§ **Directions for this task**
Output the first line of the listing and each line after it, up to and including the line that contains "sions which Unesco", exactly as written, minus the pictures.

§ **Extracted entries**
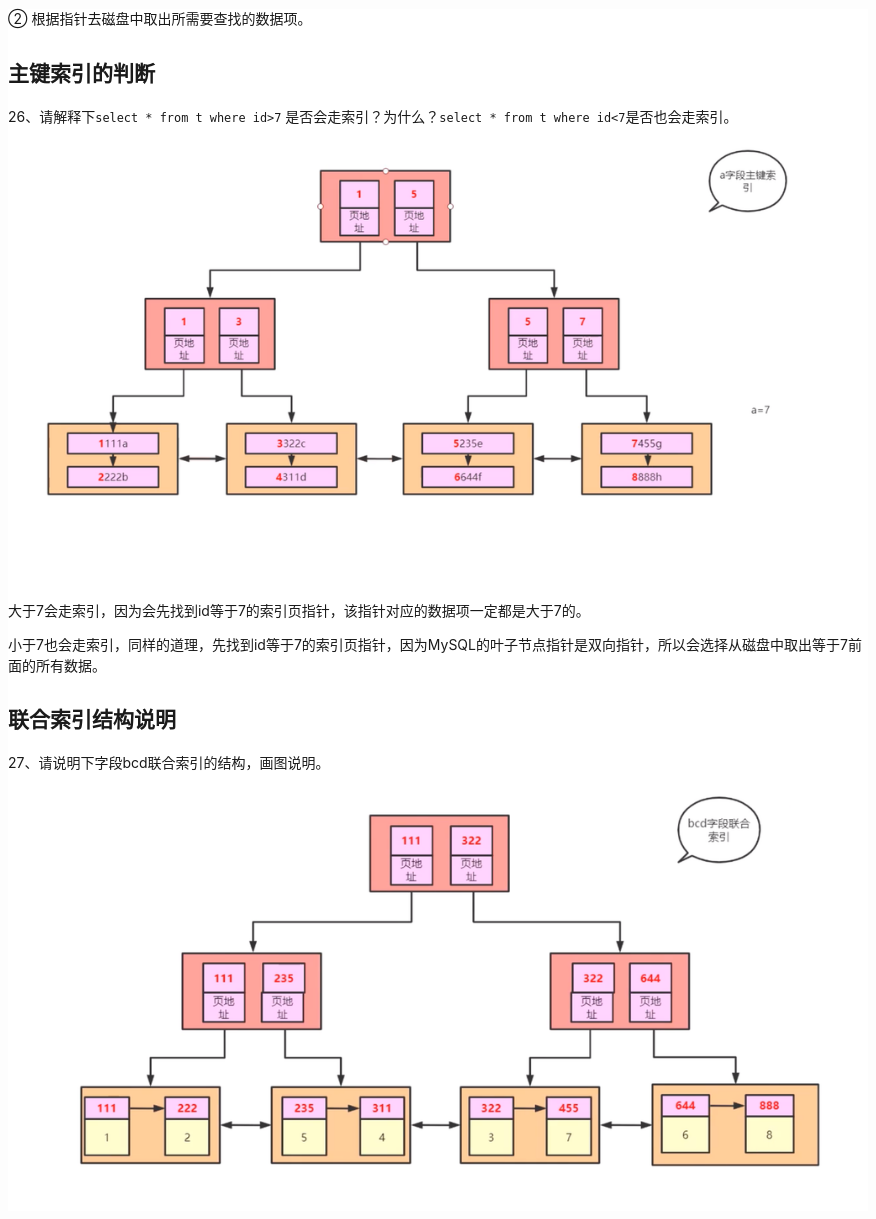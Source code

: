 ② 根据指针去磁盘中取出所需要查找的数据项。



## 主键索引的判断

26、请解释下`select * from t where id>7` 是否会走索引？为什么？`select * from t where id<7`是否也会走索引。

![image-20210326110644455]( MySQL大全.assets/image-20210326110644455.png)

大于7会走索引，因为会先找到id等于7的索引页指针，该指针对应的数据项一定都是大于7的。

小于7也会走索引，同样的道理，先找到id等于7的索引页指针，因为MySQL的叶子节点指针是双向指针，所以会选择从磁盘中取出等于7前面的所有数据。



## 联合索引结构说明

27、请说明下字段bcd联合索引的结构，画图说明。

![image-20210326111709336]( MySQL大全.assets/image-20210326111709336.png)
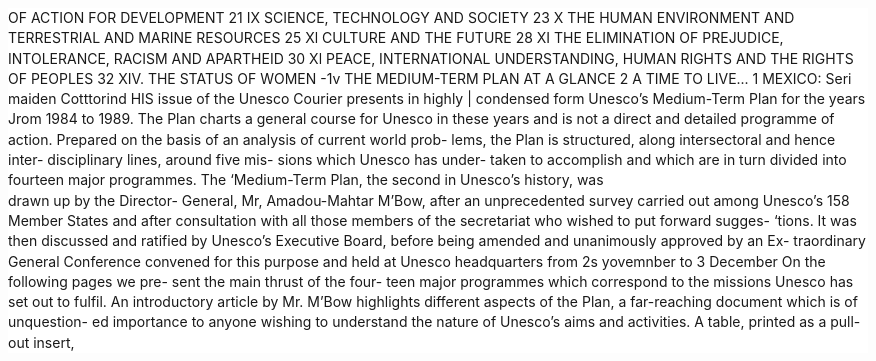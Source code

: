 OF ACTION FOR DEVELOPMENT 
21 IX SCIENCE, TECHNOLOGY AND SOCIETY 
23 X THE HUMAN ENVIRONMENT AND TERRESTRIAL 
AND MARINE RESOURCES 
25 Xl CULTURE AND THE FUTURE 
28 XI THE ELIMINATION OF PREJUDICE, INTOLERANCE, 
RACISM AND APARTHEID 
30 Xl PEACE, INTERNATIONAL UNDERSTANDING, 
HUMAN RIGHTS AND THE RIGHTS OF PEOPLES 
32 XIV. THE STATUS OF WOMEN 
-1v THE MEDIUM-TERM PLAN AT A GLANCE 
2 A TIME TO LIVE... 
1 MEXICO: Seri maiden 
Cotttorind 
HIS issue of the Unesco 
Courier presents in highly 
| condensed form Unesco’s 
Medium-Term Plan for the years 
Jrom 1984 to 1989. The Plan 
charts a general course for Unesco 
in these years and is not a direct 
and detailed programme of 
action. 
Prepared on the basis of an 
analysis of current world prob- 
lems, the Plan is structured, along 
intersectoral and hence inter- 
disciplinary lines, around five mis- 
sions which Unesco has under- 
taken to accomplish and which are 
in turn divided into fourteen 
major programmes. 
The ‘Medium-Term Plan, the 
second in Unesco’s history, was   
drawn up by the Director- 
General, Mr, Amadou-Mahtar 
M’Bow, after an unprecedented 
survey carried out among 
Unesco’s 158 Member States and 
after consultation with all those 
members of the secretariat who 
wished to put forward sugges- 
‘tions. It was then discussed and 
ratified by Unesco’s Executive 
Board, before being amended and 
unanimously approved by an Ex- 
traordinary General Conference 
convened for this purpose and 
held at Unesco headquarters from 
2s yovemnber to 3 December 
On the following pages we pre- 
sent the main thrust of the four- 
teen major programmes which 
correspond to the missions 
Unesco has set out to fulfil. 
An introductory article by 
Mr. M’Bow highlights different 
aspects of the Plan, a far-reaching 
document which is of unquestion- 
ed importance to anyone wishing 
to understand the nature of 
Unesco’s aims and activities. A 
table, printed as a pull-out insert,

§ **Response**
Source code

: ② 根据指针去磁盘中取出所需要查找的数据项。



## 主键索引的判断

26、请解释下`select * from t where id>7` 是否会走索引？为什么？`select * from t where id<7`是否也会走索引。

![image-20210326110644455]( MySQL大全.assets/image-20210326110644455.png)

大于7会走索引，因为会先找到id等于7的索引页指针，该指针对应的数据项一定都是大于7的。

小于7也会走索引，同样的道理，先找到id等于7的索引页指针，因为MySQL的叶子节点指针是双向指针，所以会选择从磁盘中取出等于7前面的所有数据。



## 联合索引结构说明

27、请说明下字段bcd联合索引的结构，画图说明。

![image-20210326111709336]( MySQL大全.assets/image-20210326111709336.png)
Source code

: OF ACTION FOR DEVELOPMENT 
21 IX SCIENCE, TECHNOLOGY AND SOCIETY 
23 X THE HUMAN ENVIRONMENT AND TERRESTRIAL 
AND MARINE RESOURCES 
25 Xl CULTURE AND THE FUTURE 
28 XI THE ELIMINATION OF PREJUDICE, INTOLERANCE, 
RACISM AND APARTHEID 
30 Xl PEACE, INTERNATIONAL UNDERSTANDING, 
HUMAN RIGHTS AND THE RIGHTS OF PEOPLES 
32 XIV. THE STATUS OF WOMEN 
-1v THE MEDIUM-TERM PLAN AT A GLANCE 
2 A TIME TO LIVE... 
1 MEXICO: Seri maiden 
Cotttorind 
HIS issue of the Unesco 
Courier presents in highly 
| condensed form Unesco’s 
Medium-Term Plan for the years 
Jrom 1984 to 1989. The Plan 
charts a general course for Unesco 
in these years and is not a direct 
and detailed programme of 
action. 
Prepared on the basis of an 
analysis of current world prob- 
lems, the Plan is structured, along 
intersectoral and hence inter- 
disciplinary lines, around five mis- 
sions which Unesco has under- 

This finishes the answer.